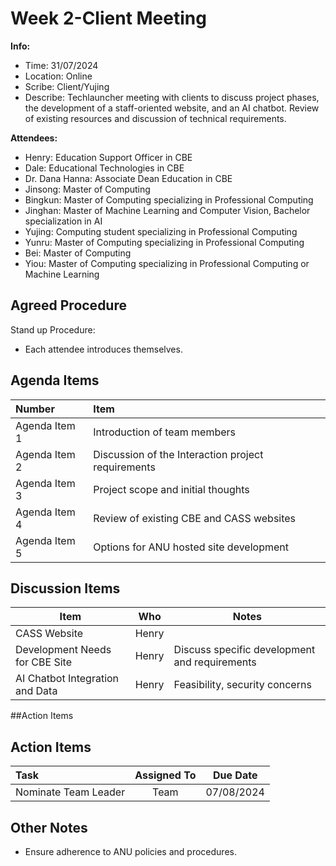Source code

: # Week 2-Client Meeting
**Info:**
- Time: 31/07/2024
- Location: Online
- Scribe: Client/Yujing
- Describe: Techlauncher meeting with clients to discuss project phases, the development of a staff-oriented website, and an AI chatbot. Review of existing resources and discussion of technical requirements.

**Attendees:**
- Henry: Education Support Officer in CBE
- Dale: Educational Technologies in CBE
- Dr. Dana Hanna: Associate Dean Education in CBE
- Jinsong: Master of Computing
- Bingkun: Master of Computing specializing in Professional Computing
- Jinghan: Master of Machine Learning and Computer Vision, Bachelor specialization in AI
- Yujing: Computing student specializing in Professional Computing
- Yunru: Master of Computing specializing in Professional Computing
- Bei: Master of Computing
- Yiou: Master of Computing specializing in Professional Computing or Machine Learning

## Agreed Procedure
Stand up Procedure:
- Each attendee introduces themselves.

## Agenda Items
|Number          | Item                                               |
|:---------------|:---------------------------------------------------|
|Agenda Item 1   | Introduction of team members                       |
|Agenda Item 2   | Discussion of the Interaction project requirements |
|Agenda Item 3   | Project scope and initial thoughts                 |
|Agenda Item 4   | Review of existing CBE and CASS websites           |
|Agenda Item 5   | Options for ANU hosted site development            |

## Discussion Items
| Item                           |Who            |Notes                                       |
|--------------------------------|---------------|--------------------------------------------|
| CASS Website                   |Henry           ||
| Development Needs for CBE Site |Henry           |Discuss specific development and requirements|
| AI Chatbot Integration and Data |Henry           |Feasibility, security concerns|

##Action Items

## Action Items
|Task                           | Assigned To |Due Date             |
|:------------------------------|:-----------:|:-------------------:|
|Nominate Team Leader           |    Team     |07/08/2024           |

## Other Notes
- Ensure adherence to ANU policies and procedures.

•••

■ What the task asks:
For this exercise, copy each line of the data above exactly, from the first through the line containing "- Jinsong: Master of Computing", and drop the pictures.

■ Written solution:
Source code

: # Week 2-Client Meeting
**Info:**
- Time: 31/07/2024
- Location: Online
- Scribe: Client/Yujing
- Describe: Techlauncher meeting with clients to discuss project phases, the development of a staff-oriented website, and an AI chatbot. Review of existing resources and discussion of technical requirements.

**Attendees:**
- Henry: Education Support Officer in CBE
- Dale: Educational Technologies in CBE
- Dr. Dana Hanna: Associate Dean Education in CBE
- Jinsong: Master of Computing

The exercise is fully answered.